Thursday, October 20, 2016

Gotta have an excuse -- so: "the election is rigged."

[written before the debate]

Going into the final debate, Donald Trump turned more and more to his fall-back claim that the election is rigged and will be stolen from him.   Forget Hillary's hacked emails that have come out so far.   Not much there except some embarrassments that could be called  'strategy-room-talk.'  And, according to reports, there may not be more from Wikileaks, at least until after the election.   The Ecuadoran embassy has cut off Julian Assange's wi-fi access, apparently concerned about an obvious attempt to affect the U.S. election coming out of their embassy.

So it pretty much leaves Trump 7 points behind in the national polls, and Clinton with a 90 to 95% chance of winning in the market-based prediction polls, and nothing much for Trump to grab as a life saver.   So, Plan B.    Blame the loss on someone else.
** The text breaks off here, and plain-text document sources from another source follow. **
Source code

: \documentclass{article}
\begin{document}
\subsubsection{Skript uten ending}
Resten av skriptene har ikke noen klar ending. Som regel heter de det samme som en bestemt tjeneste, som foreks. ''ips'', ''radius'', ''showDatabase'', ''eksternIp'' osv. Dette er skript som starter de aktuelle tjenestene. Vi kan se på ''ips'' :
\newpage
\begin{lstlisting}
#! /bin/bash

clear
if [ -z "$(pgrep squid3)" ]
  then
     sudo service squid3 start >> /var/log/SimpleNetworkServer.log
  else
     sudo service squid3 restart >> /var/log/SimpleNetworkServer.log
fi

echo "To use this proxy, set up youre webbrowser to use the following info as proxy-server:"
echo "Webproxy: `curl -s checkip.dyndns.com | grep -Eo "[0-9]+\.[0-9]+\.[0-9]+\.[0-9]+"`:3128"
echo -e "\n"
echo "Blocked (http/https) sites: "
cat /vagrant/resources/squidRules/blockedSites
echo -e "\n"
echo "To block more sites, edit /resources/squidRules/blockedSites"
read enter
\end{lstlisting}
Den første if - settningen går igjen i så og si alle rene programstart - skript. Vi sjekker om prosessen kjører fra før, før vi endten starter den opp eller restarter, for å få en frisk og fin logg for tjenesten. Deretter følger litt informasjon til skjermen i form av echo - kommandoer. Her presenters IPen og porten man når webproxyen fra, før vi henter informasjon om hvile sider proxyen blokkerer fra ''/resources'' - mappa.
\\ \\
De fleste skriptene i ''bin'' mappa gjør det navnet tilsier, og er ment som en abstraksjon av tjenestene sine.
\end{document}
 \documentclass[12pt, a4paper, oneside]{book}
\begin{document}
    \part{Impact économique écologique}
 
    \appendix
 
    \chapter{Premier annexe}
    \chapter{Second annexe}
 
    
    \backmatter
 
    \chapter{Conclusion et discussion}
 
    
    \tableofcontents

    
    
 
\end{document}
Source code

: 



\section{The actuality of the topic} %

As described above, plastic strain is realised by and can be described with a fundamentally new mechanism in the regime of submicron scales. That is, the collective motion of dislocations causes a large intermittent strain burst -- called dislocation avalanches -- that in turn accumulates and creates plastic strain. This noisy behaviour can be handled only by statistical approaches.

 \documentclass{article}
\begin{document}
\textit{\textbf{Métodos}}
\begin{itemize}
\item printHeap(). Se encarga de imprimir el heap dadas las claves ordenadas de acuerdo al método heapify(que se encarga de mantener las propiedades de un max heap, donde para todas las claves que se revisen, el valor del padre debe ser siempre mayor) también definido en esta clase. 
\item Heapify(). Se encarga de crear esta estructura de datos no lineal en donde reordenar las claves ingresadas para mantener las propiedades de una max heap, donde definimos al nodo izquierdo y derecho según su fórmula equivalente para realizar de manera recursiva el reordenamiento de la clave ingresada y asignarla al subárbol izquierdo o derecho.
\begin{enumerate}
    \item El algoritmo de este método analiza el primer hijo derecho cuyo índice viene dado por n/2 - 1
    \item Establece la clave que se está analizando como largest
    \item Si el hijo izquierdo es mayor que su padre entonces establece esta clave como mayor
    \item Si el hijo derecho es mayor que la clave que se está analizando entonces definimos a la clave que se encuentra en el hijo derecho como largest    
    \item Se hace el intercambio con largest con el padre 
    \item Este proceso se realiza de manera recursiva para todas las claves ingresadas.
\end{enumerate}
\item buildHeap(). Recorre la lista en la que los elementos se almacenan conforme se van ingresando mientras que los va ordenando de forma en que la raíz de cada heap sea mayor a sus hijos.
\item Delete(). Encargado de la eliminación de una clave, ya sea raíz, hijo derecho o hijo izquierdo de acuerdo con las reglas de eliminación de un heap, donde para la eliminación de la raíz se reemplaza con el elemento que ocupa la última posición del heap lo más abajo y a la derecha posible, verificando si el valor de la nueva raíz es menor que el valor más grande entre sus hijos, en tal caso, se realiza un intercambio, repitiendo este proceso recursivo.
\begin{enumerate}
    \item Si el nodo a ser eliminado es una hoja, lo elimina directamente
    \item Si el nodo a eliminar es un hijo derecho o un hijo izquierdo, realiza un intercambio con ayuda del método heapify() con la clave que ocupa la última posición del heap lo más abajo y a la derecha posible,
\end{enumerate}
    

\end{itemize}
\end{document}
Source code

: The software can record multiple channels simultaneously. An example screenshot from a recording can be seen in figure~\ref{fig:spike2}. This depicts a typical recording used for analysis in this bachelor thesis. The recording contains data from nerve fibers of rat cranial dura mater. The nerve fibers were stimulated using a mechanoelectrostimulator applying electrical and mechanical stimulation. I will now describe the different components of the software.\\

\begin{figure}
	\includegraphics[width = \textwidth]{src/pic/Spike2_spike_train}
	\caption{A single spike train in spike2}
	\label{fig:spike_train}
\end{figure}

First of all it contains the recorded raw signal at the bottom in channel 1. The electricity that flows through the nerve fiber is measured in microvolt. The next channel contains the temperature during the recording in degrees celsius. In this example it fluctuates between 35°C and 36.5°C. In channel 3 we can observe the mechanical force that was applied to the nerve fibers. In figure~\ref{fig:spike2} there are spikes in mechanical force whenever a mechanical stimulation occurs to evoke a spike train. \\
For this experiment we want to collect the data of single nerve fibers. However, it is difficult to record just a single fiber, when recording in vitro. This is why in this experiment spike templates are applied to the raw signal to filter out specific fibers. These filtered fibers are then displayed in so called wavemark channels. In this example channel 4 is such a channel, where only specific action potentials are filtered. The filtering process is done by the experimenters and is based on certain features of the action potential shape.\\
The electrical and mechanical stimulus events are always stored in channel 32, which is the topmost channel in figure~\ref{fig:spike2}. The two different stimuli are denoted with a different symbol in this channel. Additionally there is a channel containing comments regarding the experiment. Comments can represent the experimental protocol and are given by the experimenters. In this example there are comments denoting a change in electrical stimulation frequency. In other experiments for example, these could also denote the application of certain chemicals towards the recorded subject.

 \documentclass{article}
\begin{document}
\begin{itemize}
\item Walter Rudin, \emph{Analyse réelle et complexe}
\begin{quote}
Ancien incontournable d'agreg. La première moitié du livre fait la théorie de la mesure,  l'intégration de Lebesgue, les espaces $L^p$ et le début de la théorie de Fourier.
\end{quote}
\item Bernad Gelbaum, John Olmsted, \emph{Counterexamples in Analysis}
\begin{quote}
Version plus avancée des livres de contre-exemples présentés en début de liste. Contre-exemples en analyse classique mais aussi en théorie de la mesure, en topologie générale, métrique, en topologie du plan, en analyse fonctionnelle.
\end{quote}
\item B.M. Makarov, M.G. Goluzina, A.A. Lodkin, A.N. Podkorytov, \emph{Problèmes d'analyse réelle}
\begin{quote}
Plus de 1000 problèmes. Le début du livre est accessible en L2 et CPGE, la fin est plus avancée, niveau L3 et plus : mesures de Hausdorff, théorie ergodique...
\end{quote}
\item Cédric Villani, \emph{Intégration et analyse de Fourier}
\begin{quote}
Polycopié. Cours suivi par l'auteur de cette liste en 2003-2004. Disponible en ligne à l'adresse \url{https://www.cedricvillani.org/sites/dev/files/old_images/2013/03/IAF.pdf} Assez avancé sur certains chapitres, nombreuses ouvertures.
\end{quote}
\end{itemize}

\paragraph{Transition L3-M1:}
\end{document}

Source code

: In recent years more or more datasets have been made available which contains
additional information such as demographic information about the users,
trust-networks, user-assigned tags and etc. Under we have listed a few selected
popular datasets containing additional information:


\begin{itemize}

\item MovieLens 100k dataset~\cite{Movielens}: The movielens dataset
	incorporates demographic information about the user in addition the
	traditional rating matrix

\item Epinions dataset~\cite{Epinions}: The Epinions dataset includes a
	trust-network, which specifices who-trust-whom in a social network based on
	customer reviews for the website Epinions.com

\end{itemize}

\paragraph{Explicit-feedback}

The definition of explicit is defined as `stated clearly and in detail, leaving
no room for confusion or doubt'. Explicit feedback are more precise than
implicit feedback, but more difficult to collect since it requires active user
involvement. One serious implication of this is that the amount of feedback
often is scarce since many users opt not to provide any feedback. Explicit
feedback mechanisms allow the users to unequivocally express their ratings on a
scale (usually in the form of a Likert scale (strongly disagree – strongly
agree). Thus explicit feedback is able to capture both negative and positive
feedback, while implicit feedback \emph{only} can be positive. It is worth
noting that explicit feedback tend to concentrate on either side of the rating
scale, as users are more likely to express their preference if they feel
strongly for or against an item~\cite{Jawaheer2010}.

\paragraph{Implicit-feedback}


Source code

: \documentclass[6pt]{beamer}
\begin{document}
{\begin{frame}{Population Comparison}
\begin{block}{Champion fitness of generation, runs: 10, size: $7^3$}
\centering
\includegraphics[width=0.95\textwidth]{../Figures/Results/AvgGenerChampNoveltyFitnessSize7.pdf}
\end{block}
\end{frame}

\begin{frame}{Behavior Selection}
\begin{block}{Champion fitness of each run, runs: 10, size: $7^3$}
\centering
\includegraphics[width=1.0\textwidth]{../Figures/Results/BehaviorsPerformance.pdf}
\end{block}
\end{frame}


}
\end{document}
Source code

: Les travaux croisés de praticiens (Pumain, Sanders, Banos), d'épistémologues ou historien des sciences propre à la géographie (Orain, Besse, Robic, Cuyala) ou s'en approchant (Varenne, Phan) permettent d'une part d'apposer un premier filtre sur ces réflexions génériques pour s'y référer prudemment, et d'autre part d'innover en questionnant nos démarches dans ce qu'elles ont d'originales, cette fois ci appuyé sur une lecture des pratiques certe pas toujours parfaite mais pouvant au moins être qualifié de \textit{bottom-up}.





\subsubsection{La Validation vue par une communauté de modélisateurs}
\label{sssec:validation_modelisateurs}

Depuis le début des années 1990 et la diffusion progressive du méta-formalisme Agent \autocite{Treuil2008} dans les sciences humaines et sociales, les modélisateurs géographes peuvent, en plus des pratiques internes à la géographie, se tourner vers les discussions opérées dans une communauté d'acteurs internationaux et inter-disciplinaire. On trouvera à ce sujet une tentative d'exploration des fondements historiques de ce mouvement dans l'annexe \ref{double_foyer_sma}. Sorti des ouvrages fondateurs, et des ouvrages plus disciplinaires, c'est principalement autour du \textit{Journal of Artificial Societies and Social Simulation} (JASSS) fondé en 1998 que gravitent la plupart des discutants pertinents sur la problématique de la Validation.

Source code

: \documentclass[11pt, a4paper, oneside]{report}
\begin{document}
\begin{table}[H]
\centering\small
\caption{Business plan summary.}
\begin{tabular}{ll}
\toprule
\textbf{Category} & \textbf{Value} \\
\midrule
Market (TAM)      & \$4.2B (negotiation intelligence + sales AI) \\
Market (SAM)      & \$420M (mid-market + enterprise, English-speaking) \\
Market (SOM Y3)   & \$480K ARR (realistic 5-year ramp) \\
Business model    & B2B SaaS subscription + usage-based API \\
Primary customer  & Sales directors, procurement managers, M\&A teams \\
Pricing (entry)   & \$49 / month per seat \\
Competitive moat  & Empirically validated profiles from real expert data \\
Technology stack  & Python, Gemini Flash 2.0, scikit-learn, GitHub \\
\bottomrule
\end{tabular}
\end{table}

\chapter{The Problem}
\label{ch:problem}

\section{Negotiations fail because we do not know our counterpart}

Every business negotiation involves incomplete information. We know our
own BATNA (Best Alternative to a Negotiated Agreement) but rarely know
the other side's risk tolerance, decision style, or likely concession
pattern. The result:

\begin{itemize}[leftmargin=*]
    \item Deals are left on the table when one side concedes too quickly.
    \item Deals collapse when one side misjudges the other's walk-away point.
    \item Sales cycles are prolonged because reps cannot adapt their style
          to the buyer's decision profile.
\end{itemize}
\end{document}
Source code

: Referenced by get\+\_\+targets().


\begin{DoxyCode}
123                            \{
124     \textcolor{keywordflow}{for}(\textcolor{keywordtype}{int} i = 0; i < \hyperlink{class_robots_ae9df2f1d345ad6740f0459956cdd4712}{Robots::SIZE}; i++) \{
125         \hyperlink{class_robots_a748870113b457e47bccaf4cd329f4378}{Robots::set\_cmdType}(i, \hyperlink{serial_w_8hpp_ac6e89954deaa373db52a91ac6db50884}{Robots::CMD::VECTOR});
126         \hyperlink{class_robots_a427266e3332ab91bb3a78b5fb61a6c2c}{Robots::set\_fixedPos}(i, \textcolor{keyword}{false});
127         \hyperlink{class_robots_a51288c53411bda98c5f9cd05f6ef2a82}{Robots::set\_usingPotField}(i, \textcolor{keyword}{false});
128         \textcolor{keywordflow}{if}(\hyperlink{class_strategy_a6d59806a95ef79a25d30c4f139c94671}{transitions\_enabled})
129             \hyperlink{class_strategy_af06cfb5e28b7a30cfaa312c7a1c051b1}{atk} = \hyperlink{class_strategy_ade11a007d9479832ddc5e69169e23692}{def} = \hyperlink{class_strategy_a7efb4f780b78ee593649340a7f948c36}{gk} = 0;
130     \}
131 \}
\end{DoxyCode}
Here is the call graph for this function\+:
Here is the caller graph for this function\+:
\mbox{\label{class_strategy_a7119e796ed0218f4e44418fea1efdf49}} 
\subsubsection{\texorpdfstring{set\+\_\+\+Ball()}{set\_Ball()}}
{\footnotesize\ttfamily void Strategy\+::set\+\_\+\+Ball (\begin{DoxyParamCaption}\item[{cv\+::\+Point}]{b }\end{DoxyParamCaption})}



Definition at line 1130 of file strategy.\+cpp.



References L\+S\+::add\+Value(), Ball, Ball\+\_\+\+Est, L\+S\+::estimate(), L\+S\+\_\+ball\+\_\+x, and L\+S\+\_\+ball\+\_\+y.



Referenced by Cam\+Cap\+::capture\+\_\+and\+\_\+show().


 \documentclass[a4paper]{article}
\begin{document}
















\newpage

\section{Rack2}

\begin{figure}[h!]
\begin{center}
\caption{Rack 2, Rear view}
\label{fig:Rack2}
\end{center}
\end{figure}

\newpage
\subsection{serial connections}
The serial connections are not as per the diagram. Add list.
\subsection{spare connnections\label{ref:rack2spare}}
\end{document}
Hence, all the blather about voter fraud, illegal immigrants voting, dead people voting.   Rile up your base with paranoid ferver.   You've already primed them by emphasizing how much the Washington elite, even the Republican establishment, have taken away from them.    So they're an easy mark to convince that the election -- and their messiah -- are being denied them.

There is real danger that Trump can do severe damage to our democratic system of peaceful and orderly change of government. What if he simply refuses to concede?    Legal experts say this will be dealt with expeditiously in courts.    Each state will handle any challenge to its vote;   evidence will have to be presented, and most states have set up deadlines for filing a valid challenge.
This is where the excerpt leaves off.